Exercise directions — What is needed here is an exact copy of all the data.
[[ Data shown open ]]
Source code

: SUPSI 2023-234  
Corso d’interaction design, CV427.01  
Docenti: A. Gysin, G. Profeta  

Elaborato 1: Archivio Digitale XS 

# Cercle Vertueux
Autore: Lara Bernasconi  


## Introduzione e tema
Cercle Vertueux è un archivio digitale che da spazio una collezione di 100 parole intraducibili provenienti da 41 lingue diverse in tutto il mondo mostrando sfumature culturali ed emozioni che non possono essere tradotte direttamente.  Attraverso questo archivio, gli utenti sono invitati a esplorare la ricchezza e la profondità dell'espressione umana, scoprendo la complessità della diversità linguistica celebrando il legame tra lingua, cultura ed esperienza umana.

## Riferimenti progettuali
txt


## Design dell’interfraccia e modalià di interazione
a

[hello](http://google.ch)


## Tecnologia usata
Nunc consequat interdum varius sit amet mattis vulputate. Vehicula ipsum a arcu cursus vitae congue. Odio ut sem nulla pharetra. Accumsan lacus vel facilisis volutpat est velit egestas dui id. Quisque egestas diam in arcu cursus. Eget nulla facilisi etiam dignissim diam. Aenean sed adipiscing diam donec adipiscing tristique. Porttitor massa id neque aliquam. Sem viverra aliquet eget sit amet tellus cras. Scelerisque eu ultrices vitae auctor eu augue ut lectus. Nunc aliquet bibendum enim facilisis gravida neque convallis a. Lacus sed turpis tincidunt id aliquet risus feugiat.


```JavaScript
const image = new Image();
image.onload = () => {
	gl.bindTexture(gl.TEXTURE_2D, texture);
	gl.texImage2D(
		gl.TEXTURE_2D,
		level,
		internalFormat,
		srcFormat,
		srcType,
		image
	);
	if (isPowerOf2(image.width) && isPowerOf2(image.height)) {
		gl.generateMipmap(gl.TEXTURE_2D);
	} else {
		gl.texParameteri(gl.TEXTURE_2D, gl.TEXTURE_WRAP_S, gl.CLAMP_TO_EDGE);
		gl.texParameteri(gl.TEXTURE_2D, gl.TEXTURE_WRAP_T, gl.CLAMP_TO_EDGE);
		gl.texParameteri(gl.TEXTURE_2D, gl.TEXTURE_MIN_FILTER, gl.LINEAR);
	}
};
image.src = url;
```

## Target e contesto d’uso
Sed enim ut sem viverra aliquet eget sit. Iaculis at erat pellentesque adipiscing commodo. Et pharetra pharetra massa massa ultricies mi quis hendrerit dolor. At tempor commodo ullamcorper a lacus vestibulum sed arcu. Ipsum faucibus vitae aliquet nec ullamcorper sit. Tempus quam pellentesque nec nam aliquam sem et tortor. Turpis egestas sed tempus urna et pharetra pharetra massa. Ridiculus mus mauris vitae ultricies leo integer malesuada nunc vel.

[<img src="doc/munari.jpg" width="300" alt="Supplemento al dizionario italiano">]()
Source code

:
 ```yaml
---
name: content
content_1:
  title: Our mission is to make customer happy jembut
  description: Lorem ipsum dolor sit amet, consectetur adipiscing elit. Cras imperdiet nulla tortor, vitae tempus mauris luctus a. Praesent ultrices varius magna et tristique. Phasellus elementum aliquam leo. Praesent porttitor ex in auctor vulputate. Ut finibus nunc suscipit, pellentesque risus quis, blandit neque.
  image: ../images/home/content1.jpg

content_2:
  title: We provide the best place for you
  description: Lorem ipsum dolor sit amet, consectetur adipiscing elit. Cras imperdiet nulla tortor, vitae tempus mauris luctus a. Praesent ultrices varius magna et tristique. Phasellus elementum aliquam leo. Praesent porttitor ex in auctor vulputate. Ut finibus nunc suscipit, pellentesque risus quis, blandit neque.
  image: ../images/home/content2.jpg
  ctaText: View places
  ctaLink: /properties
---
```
[[ Data shown closed ]]
Output below —
Source code

: SUPSI 2023-234  
Corso d’interaction design, CV427.01  
Docenti: A. Gysin, G. Profeta  

Elaborato 1: Archivio Digitale XS 

# Cercle Vertueux
Autore: Lara Bernasconi  


## Introduzione e tema
Cercle Vertueux è un archivio digitale che da spazio una collezione di 100 parole intraducibili provenienti da 41 lingue diverse in tutto il mondo mostrando sfumature culturali ed emozioni che non possono essere tradotte direttamente.  Attraverso questo archivio, gli utenti sono invitati a esplorare la ricchezza e la profondità dell'espressione umana, scoprendo la complessità della diversità linguistica celebrando il legame tra lingua, cultura ed esperienza umana.

## Riferimenti progettuali
txt


## Design dell’interfraccia e modalià di interazione
a

[hello](http://google.ch)


## Tecnologia usata
Nunc consequat interdum varius sit amet mattis vulputate. Vehicula ipsum a arcu cursus vitae congue. Odio ut sem nulla pharetra. Accumsan lacus vel facilisis volutpat est velit egestas dui id. Quisque egestas diam in arcu cursus. Eget nulla facilisi etiam dignissim diam. Aenean sed adipiscing diam donec adipiscing tristique. Porttitor massa id neque aliquam. Sem viverra aliquet eget sit amet tellus cras. Scelerisque eu ultrices vitae auctor eu augue ut lectus. Nunc aliquet bibendum enim facilisis gravida neque convallis a. Lacus sed turpis tincidunt id aliquet risus feugiat.


```JavaScript
const image = new Image();
image.onload = () => {
	gl.bindTexture(gl.TEXTURE_2D, texture);
	gl.texImage2D(
		gl.TEXTURE_2D,
		level,
		internalFormat,
		srcFormat,
		srcType,
		image
	);
	if (isPowerOf2(image.width) && isPowerOf2(image.height)) {
		gl.generateMipmap(gl.TEXTURE_2D);
	} else {
		gl.texParameteri(gl.TEXTURE_2D, gl.TEXTURE_WRAP_S, gl.CLAMP_TO_EDGE);
		gl.texParameteri(gl.TEXTURE_2D, gl.TEXTURE_WRAP_T, gl.CLAMP_TO_EDGE);
		gl.texParameteri(gl.TEXTURE_2D, gl.TEXTURE_MIN_FILTER, gl.LINEAR);
	}
};
image.src = url;
```

## Target e contesto d’uso
Sed enim ut sem viverra aliquet eget sit. Iaculis at erat pellentesque adipiscing commodo. Et pharetra pharetra massa massa ultricies mi quis hendrerit dolor. At tempor commodo ullamcorper a lacus vestibulum sed arcu. Ipsum faucibus vitae aliquet nec ullamcorper sit. Tempus quam pellentesque nec nam aliquam sem et tortor. Turpis egestas sed tempus urna et pharetra pharetra massa. Ridiculus mus mauris vitae ultricies leo integer malesuada nunc vel.

[<img src="doc/munari.jpg" width="300" alt="Supplemento al dizionario italiano">]()
Source code

:
 ```yaml
---
name: content
content_1:
  title: Our mission is to make customer happy jembut
  description: Lorem ipsum dolor sit amet, consectetur adipiscing elit. Cras imperdiet nulla tortor, vitae tempus mauris luctus a. Praesent ultrices varius magna et tristique. Phasellus elementum aliquam leo. Praesent porttitor ex in auctor vulputate. Ut finibus nunc suscipit, pellentesque risus quis, blandit neque.
  image: ../images/home/content1.jpg

content_2:
  title: We provide the best place for you
  description: Lorem ipsum dolor sit amet, consectetur adipiscing elit. Cras imperdiet nulla tortor, vitae tempus mauris luctus a. Praesent ultrices varius magna et tristique. Phasellus elementum aliquam leo. Praesent porttitor ex in auctor vulputate. Ut finibus nunc suscipit, pellentesque risus quis, blandit neque.
  image: ../images/home/content2.jpg
  ctaText: View places
  ctaLink: /properties
---
```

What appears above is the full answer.